*MATERIAL FOR THIS EXERCISE*:
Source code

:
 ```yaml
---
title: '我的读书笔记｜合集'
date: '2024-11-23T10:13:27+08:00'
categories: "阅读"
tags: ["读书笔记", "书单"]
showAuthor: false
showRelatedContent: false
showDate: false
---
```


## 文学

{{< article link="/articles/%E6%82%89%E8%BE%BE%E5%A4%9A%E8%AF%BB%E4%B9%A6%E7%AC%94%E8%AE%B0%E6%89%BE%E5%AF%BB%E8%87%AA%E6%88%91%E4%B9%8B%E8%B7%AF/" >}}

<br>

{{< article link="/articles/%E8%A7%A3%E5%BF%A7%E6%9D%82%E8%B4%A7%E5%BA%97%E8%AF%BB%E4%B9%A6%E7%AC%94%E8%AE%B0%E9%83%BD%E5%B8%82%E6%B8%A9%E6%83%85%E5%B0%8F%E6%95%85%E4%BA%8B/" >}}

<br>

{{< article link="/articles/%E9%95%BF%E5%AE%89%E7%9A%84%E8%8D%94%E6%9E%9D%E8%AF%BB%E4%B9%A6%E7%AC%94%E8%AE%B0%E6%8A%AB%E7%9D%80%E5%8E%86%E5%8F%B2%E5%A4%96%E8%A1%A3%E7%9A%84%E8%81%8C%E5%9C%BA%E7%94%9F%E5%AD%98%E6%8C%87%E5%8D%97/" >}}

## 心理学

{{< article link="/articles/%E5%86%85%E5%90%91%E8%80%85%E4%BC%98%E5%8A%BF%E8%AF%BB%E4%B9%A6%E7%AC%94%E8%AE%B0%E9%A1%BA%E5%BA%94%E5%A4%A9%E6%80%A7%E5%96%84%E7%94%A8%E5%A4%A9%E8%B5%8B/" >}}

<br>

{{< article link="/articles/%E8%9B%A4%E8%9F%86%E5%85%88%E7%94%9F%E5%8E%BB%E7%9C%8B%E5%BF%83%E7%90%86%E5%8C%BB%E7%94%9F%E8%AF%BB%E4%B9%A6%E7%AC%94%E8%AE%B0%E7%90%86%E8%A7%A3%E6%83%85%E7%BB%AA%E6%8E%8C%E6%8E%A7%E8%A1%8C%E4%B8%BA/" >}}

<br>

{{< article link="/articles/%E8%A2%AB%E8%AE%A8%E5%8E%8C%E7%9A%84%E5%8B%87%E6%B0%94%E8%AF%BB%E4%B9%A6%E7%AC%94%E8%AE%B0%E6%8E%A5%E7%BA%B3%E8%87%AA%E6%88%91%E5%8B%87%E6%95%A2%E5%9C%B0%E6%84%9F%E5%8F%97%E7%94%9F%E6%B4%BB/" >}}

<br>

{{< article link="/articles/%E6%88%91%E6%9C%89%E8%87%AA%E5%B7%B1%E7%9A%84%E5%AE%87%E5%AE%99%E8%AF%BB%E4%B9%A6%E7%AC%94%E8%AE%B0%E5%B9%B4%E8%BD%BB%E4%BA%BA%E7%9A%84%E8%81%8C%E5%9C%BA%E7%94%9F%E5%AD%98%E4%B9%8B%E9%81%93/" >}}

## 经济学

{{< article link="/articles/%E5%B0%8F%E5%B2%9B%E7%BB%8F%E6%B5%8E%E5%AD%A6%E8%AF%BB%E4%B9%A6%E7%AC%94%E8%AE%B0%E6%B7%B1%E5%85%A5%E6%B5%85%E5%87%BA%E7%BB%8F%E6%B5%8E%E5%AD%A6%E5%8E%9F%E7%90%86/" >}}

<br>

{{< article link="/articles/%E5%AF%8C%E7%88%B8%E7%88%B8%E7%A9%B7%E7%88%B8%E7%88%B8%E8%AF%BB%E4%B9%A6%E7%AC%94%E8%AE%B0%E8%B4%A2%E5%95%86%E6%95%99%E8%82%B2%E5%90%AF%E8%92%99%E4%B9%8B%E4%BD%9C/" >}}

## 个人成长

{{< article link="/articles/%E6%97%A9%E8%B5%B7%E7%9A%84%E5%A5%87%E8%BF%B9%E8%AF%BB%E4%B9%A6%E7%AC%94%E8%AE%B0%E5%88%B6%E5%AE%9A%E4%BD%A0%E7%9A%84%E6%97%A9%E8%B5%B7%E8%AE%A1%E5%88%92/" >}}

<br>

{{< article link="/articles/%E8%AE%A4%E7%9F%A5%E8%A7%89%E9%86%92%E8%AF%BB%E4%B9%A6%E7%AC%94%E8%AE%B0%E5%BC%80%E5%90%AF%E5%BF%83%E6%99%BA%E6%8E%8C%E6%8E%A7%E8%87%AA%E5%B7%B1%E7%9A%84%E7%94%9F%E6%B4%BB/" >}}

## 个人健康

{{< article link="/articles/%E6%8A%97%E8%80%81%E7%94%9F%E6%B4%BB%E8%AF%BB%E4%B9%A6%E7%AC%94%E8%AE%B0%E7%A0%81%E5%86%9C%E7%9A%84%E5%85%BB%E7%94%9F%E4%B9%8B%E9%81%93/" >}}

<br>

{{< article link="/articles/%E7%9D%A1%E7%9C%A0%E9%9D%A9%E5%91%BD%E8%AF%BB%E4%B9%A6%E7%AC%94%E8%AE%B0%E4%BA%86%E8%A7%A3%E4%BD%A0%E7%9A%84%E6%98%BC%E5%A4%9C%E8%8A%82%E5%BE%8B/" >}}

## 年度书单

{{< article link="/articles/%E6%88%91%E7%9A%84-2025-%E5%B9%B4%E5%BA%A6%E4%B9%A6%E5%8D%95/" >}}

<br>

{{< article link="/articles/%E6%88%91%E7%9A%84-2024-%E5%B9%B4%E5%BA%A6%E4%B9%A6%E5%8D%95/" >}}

*PROBLEM TO WORK ON*: Set down each record above without changing a single word.

*RESPONSE FOR THIS EXERCISE*:
Source code

:
 ```yaml
---
title: '我的读书笔记｜合集'
date: '2024-11-23T10:13:27+08:00'
categories: "阅读"
tags: ["读书笔记", "书单"]
showAuthor: false
showRelatedContent: false
showDate: false
---
```


## 文学

{{< article link="/articles/%E6%82%89%E8%BE%BE%E5%A4%9A%E8%AF%BB%E4%B9%A6%E7%AC%94%E8%AE%B0%E6%89%BE%E5%AF%BB%E8%87%AA%E6%88%91%E4%B9%8B%E8%B7%AF/" >}}

<br>

{{< article link="/articles/%E8%A7%A3%E5%BF%A7%E6%9D%82%E8%B4%A7%E5%BA%97%E8%AF%BB%E4%B9%A6%E7%AC%94%E8%AE%B0%E9%83%BD%E5%B8%82%E6%B8%A9%E6%83%85%E5%B0%8F%E6%95%85%E4%BA%8B/" >}}

<br>

{{< article link="/articles/%E9%95%BF%E5%AE%89%E7%9A%84%E8%8D%94%E6%9E%9D%E8%AF%BB%E4%B9%A6%E7%AC%94%E8%AE%B0%E6%8A%AB%E7%9D%80%E5%8E%86%E5%8F%B2%E5%A4%96%E8%A1%A3%E7%9A%84%E8%81%8C%E5%9C%BA%E7%94%9F%E5%AD%98%E6%8C%87%E5%8D%97/" >}}

## 心理学

{{< article link="/articles/%E5%86%85%E5%90%91%E8%80%85%E4%BC%98%E5%8A%BF%E8%AF%BB%E4%B9%A6%E7%AC%94%E8%AE%B0%E9%A1%BA%E5%BA%94%E5%A4%A9%E6%80%A7%E5%96%84%E7%94%A8%E5%A4%A9%E8%B5%8B/" >}}

<br>

{{< article link="/articles/%E8%9B%A4%E8%9F%86%E5%85%88%E7%94%9F%E5%8E%BB%E7%9C%8B%E5%BF%83%E7%90%86%E5%8C%BB%E7%94%9F%E8%AF%BB%E4%B9%A6%E7%AC%94%E8%AE%B0%E7%90%86%E8%A7%A3%E6%83%85%E7%BB%AA%E6%8E%8C%E6%8E%A7%E8%A1%8C%E4%B8%BA/" >}}

<br>

{{< article link="/articles/%E8%A2%AB%E8%AE%A8%E5%8E%8C%E7%9A%84%E5%8B%87%E6%B0%94%E8%AF%BB%E4%B9%A6%E7%AC%94%E8%AE%B0%E6%8E%A5%E7%BA%B3%E8%87%AA%E6%88%91%E5%8B%87%E6%95%A2%E5%9C%B0%E6%84%9F%E5%8F%97%E7%94%9F%E6%B4%BB/" >}}

<br>

{{< article link="/articles/%E6%88%91%E6%9C%89%E8%87%AA%E5%B7%B1%E7%9A%84%E5%AE%87%E5%AE%99%E8%AF%BB%E4%B9%A6%E7%AC%94%E8%AE%B0%E5%B9%B4%E8%BD%BB%E4%BA%BA%E7%9A%84%E8%81%8C%E5%9C%BA%E7%94%9F%E5%AD%98%E4%B9%8B%E9%81%93/" >}}

## 经济学

{{< article link="/articles/%E5%B0%8F%E5%B2%9B%E7%BB%8F%E6%B5%8E%E5%AD%A6%E8%AF%BB%E4%B9%A6%E7%AC%94%E8%AE%B0%E6%B7%B1%E5%85%A5%E6%B5%85%E5%87%BA%E7%BB%8F%E6%B5%8E%E5%AD%A6%E5%8E%9F%E7%90%86/" >}}

<br>

{{< article link="/articles/%E5%AF%8C%E7%88%B8%E7%88%B8%E7%A9%B7%E7%88%B8%E7%88%B8%E8%AF%BB%E4%B9%A6%E7%AC%94%E8%AE%B0%E8%B4%A2%E5%95%86%E6%95%99%E8%82%B2%E5%90%AF%E8%92%99%E4%B9%8B%E4%BD%9C/" >}}

## 个人成长

{{< article link="/articles/%E6%97%A9%E8%B5%B7%E7%9A%84%E5%A5%87%E8%BF%B9%E8%AF%BB%E4%B9%A6%E7%AC%94%E8%AE%B0%E5%88%B6%E5%AE%9A%E4%BD%A0%E7%9A%84%E6%97%A9%E8%B5%B7%E8%AE%A1%E5%88%92/" >}}

<br>

{{< article link="/articles/%E8%AE%A4%E7%9F%A5%E8%A7%89%E9%86%92%E8%AF%BB%E4%B9%A6%E7%AC%94%E8%AE%B0%E5%BC%80%E5%90%AF%E5%BF%83%E6%99%BA%E6%8E%8C%E6%8E%A7%E8%87%AA%E5%B7%B1%E7%9A%84%E7%94%9F%E6%B4%BB/" >}}

## 个人健康

{{< article link="/articles/%E6%8A%97%E8%80%81%E7%94%9F%E6%B4%BB%E8%AF%BB%E4%B9%A6%E7%AC%94%E8%AE%B0%E7%A0%81%E5%86%9C%E7%9A%84%E5%85%BB%E7%94%9F%E4%B9%8B%E9%81%93/" >}}

<br>

{{< article link="/articles/%E7%9D%A1%E7%9C%A0%E9%9D%A9%E5%91%BD%E8%AF%BB%E4%B9%A6%E7%AC%94%E8%AE%B0%E4%BA%86%E8%A7%A3%E4%BD%A0%E7%9A%84%E6%98%BC%E5%A4%9C%E8%8A%82%E5%BE%8B/" >}}

## 年度书单

{{< article link="/articles/%E6%88%91%E7%9A%84-2025-%E5%B9%B4%E5%BA%A6%E4%B9%A6%E5%8D%95/" >}}

<br>

{{< article link="/articles/%E6%88%91%E7%9A%84-2024-%E5%B9%B4%E5%BA%A6%E4%B9%A6%E5%8D%95/" >}}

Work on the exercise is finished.